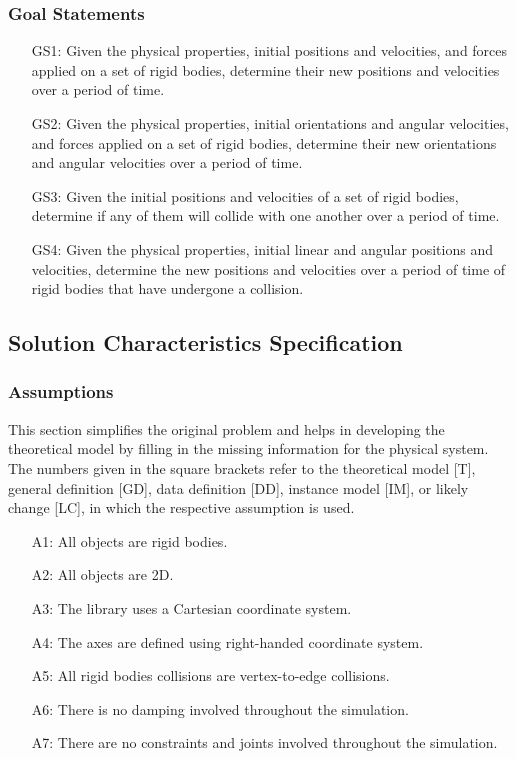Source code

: \documentclass[12pt]{article}
\begin{document}
\subsubsection{Goal Statements}
\label{Sec:GS}
\begin{itemize}
\item[GS1:]Given the physical properties, initial positions and velocities, and forces applied on a set of rigid bodies, determine their new positions and velocities over a period of time.
\item[GS2:]Given the physical properties, initial orientations and angular velocities, and forces applied on a set of rigid bodies, determine their new orientations and angular velocities over a period of time.
\item[GS3:]Given the initial positions and velocities of a set of rigid bodies, determine if any of them will collide with one another over a period of time.
\item[GS4:]Given the physical properties, initial linear and angular positions and velocities, determine the new positions and velocities over a period of time of rigid bodies that have undergone a collision.
\end{itemize}
\subsection{Solution Characteristics Specification}
\label{Sec:SCS}
\subsubsection{Assumptions}
\label{Sec:A}
This section simplifies the original problem and helps in developing the theoretical model by filling in the missing information for the physical system. The numbers given in the square brackets refer to the theoretical model [T], general definition [GD], data definition [DD], instance model [IM], or likely change [LC], in which the respective assumption is used.
\begin{itemize}
\item[A1:]All objects are rigid bodies.
\item[A2:]All objects are 2D.
\item[A3:]The library uses a Cartesian coordinate system.
\item[A4:]The axes are defined using right-handed coordinate system.
\item[A5:]All rigid bodies collisions are vertex-to-edge collisions.
\item[A6:]There is no damping involved throughout the simulation.
\item[A7:]There are no constraints and joints involved throughout the simulation.
\end{itemize}
\end{document}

########################################

■ REQUIREMENT ■
If you see a picture in the listing, skip it while copying everything else exactly.

■ RESPONSE AREA ■
Source code

: \documentclass[12pt]{article}
\begin{document}
\subsubsection{Goal Statements}
\label{Sec:GS}
\begin{itemize}
\item[GS1:]Given the physical properties, initial positions and velocities, and forces applied on a set of rigid bodies, determine their new positions and velocities over a period of time.
\item[GS2:]Given the physical properties, initial orientations and angular velocities, and forces applied on a set of rigid bodies, determine their new orientations and angular velocities over a period of time.
\item[GS3:]Given the initial positions and velocities of a set of rigid bodies, determine if any of them will collide with one another over a period of time.
\item[GS4:]Given the physical properties, initial linear and angular positions and velocities, determine the new positions and velocities over a period of time of rigid bodies that have undergone a collision.
\end{itemize}
\subsection{Solution Characteristics Specification}
\label{Sec:SCS}
\subsubsection{Assumptions}
\label{Sec:A}
This section simplifies the original problem and helps in developing the theoretical model by filling in the missing information for the physical system. The numbers given in the square brackets refer to the theoretical model [T], general definition [GD], data definition [DD], instance model [IM], or likely change [LC], in which the respective assumption is used.
\begin{itemize}
\item[A1:]All objects are rigid bodies.
\item[A2:]All objects are 2D.
\item[A3:]The library uses a Cartesian coordinate system.
\item[A4:]The axes are defined using right-handed coordinate system.
\item[A5:]All rigid bodies collisions are vertex-to-edge collisions.
\item[A6:]There is no damping involved throughout the simulation.
\item[A7:]There are no constraints and joints involved throughout the simulation.
\end{itemize}
\end{document}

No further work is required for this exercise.